Sia’s fans consider the Australian songstress, who refuses to face the audience when performing, a breath of fresh air. Let’s hope that assessment is accurate: Sia is set to auction off a sealed jar of her exhalation.
The star has written huge pop hits for Rihanna and Beyoncé, and like any good pop songwriter, she knows how to prevent leaks — including those of her breath seeping out of its glass jar. A spokesperson for the Adelaide Film Festival said, “Gorgeously and magnificently, she breathed into a jar for us. Her breath is in a Mason jar with silver sealing wax, so no one can accidentally open it. Whoever wins it will be able to break the seal — or just let it be.”
It’s a donation that suits Sia’s persona perfectly: Both shunning the sort of spotlight that a donation of her time or artwork might attract, but doing so showily. This self-styled eccentricity draws more attention to Sia than a comparable, more conventional prize (it’s hard to imagine the walk-on role in Anthony LaPaglia’s next film, also up for auction at the Adelaide Film Festival, getting much press).

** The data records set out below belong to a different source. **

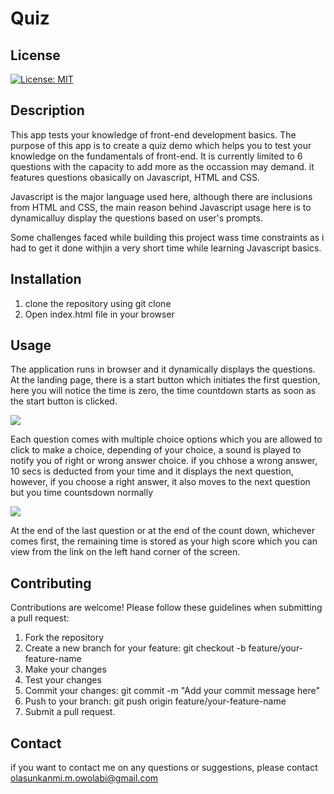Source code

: # Quiz

## License 

[![License: MIT ](https://img.shields.io/badge/License-MIT-yellow.svg)](https://opensource.org/licenses/MIT)

## Description
This app tests your knowledge of front-end development basics. 
The purpose of this app is to create a quiz demo which helps you to test your knowledge on the fundamentals of front-end. It is currently limited to 6 questions with the capacity to add more as the occassion may demand. it features questions obasically on Javascript, HTML and CSS. 

Javascript is the major language used here, although there are inclusions from HTML and CSS, the main reason behind Javascript usage here is to dynamicalluy display the questions based on user's prompts.  

Some challenges faced while building this project wass time constraints as i had to get it done withjin a very short time while learning Javascript basics.

## Installation 
<ol>
    <li>clone the repository using git clone</li>
    <li>Open index.html file in your browser</li>
</ol>

## Usage
The application runs in browser and it dynamically displays the questions. At the landing page, there is a start button which initiates the first question, here you will notice the time is zero, the time countdown starts as soon as the start button is clicked.

<div>
    <img src="./Images/start.jpg">
</div>

Each question comes with multiple choice options which you are allowed to click to make a choice, depending of your choice, a sound is played to notify you of right or wrong answer choice.
if you chhose a wrong answer, 10 secs is deducted from your time and it displays the next question, however, if you choose a right answer, it also moves to the next question but you time countsdown normally

<div>
    <img src="./Images/question.jpg">
</div>

At the end of the last question or at the end of the count down, whichever comes first, the remaining time is stored as your high score which you can view from the link on the left hand corner of the screen.


## Contributing

Contributions are welcome! Please follow these guidelines when submitting a pull request:

<ol>
    <li>Fork the repository</li>
    <li>Create a new branch for your feature: git checkout -b feature/your-feature-name</li>
    <li>Make your changes</li>
    <li>Test your changes</li>
    <li>Commit your changes: git commit -m "Add your commit message here"</li>
    <li>Push to your branch: git push origin feature/your-feature-name</li>
    <li>Submit a pull request.</li>
</ol>


## Contact

if you want to contact me on any questions or suggestions, please contact olasunkanmi.m.owolabi@gmail.com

Sia, in promoting her most recent album, has been ostentatiously absent; it’s a strategy that’s paid huge dividends for her, and one she continues by sharing only her exhalations with fans.
The winning bidder will be able to do whatever he or she likes with the jarred air, naturally, but Sia may have left a cryptic hint in her earlier work: Prior to her current renaissance as the singer of “Chandelier,” Sia was best known as the singer of the Six Feet Under final-scene anthem “Breathe Me.”